Dalle famiglie pordenonesi arriva - forte - una richiesta finalizzata all’estensione delle regole sulla quarantena non solo ai Paesi già presenti nella “lista nera” del ministero della Salute, ma anche a Stati come la Romania che dimostrano una limitata capacità di controllo dell’epidemia.
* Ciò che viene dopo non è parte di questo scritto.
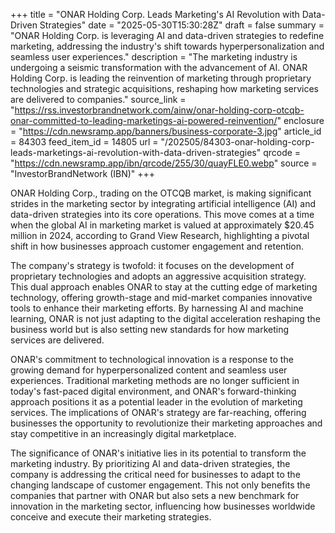 +++
title = "ONAR Holding Corp. Leads Marketing's AI Revolution with Data-Driven Strategies"
date = "2025-05-30T15:30:28Z"
draft = false
summary = "ONAR Holding Corp. is leveraging AI and data-driven strategies to redefine marketing, addressing the industry's shift towards hyperpersonalization and seamless user experiences."
description = "The marketing industry is undergoing a seismic transformation with the advancement of AI. ONAR Holding Corp. is leading the reinvention of marketing through proprietary technologies and strategic acquisitions, reshaping how marketing services are delivered to companies."
source_link = "https://rss.investorbrandnetwork.com/ainw/onar-holding-corp-otcqb-onar-committed-to-leading-marketings-ai-powered-reinvention/"
enclosure = "https://cdn.newsramp.app/banners/business-corporate-3.jpg"
article_id = 84303
feed_item_id = 14805
url = "/202505/84303-onar-holding-corp-leads-marketings-ai-revolution-with-data-driven-strategies"
qrcode = "https://cdn.newsramp.app/ibn/qrcode/255/30/quayFLE0.webp"
source = "InvestorBrandNetwork (IBN)"
+++

<p>ONAR Holding Corp., trading on the OTCQB market, is making significant strides in the marketing sector by integrating artificial intelligence (AI) and data-driven strategies into its core operations. This move comes at a time when the global AI in marketing market is valued at approximately $20.45 million in 2024, according to Grand View Research, highlighting a pivotal shift in how businesses approach customer engagement and retention.</p><p>The company's strategy is twofold: it focuses on the development of proprietary technologies and adopts an aggressive acquisition strategy. This dual approach enables ONAR to stay at the cutting edge of marketing technology, offering growth-stage and mid-market companies innovative tools to enhance their marketing efforts. By harnessing AI and machine learning, ONAR is not just adapting to the digital acceleration reshaping the business world but is also setting new standards for how marketing services are delivered.</p><p>ONAR's commitment to technological innovation is a response to the growing demand for hyperpersonalized content and seamless user experiences. Traditional marketing methods are no longer sufficient in today's fast-paced digital environment, and ONAR's forward-thinking approach positions it as a potential leader in the evolution of marketing services. The implications of ONAR's strategy are far-reaching, offering businesses the opportunity to revolutionize their marketing approaches and stay competitive in an increasingly digital marketplace.</p><p>The significance of ONAR's initiative lies in its potential to transform the marketing industry. By prioritizing AI and data-driven strategies, the company is addressing the critical need for businesses to adapt to the changing landscape of customer engagement. This not only benefits the companies that partner with ONAR but also sets a new benchmark for innovation in the marketing sector, influencing how businesses worldwide conceive and execute their marketing strategies.</p>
Si è in presenza di un vero e proprio “buco normativo”, dal momento che anche in Veneto, dove l’ordinanza firmata dal presidente Luca Zaia ha inasprito le regole sulla quarantena per chi arriva dall’estero, la Romania non è inclusa nella lista delle provenienze a rischio. «Le collaboratrici domestiche di nazionalità romena - fanno però notare le famiglie che ora si rivolgono alle autorità regionali - sono la maggioranza, anche in provincia di Pordenone». 


CASI SIMBOLO
Ci sono famiglie, in provincia di Pordenone, che hanno iniziato a mettere in campo una sorta di prevenzione fai da te: pagano il test sierologico privato (circa 70 euro) alla collaboratrice domestica che rientra dal suo Paese d’origine e soltanto una volta ottenuto l’esito negativo consentono il ritorno al lavoro, spesso a contatto con persone anziane e a rischio. Ma una cittadina pordenonese, che ha preferito rimanere anonima, racconta un episodio che non sarebbe isolato negli ultimi giorni. «Dopo aver fatto effettuare a una collaboratrice domestica i test di rito, siamo venuti a conoscenza che la stessa si era recata al lavoro in un’altra abitazione prima di conoscere l’esito dell’esame». Non un reato, perché la quarantena scatta solo in caso di attesa per un tampone diagnostico, e non per un test sierologico privato. Sicuramente, però, una leggerezza che in caso di positività sarebbe potuta costare cara. Alla collaboratrice domestica, ma soprattutto a chi eventualmente avrebbe contratto il virus.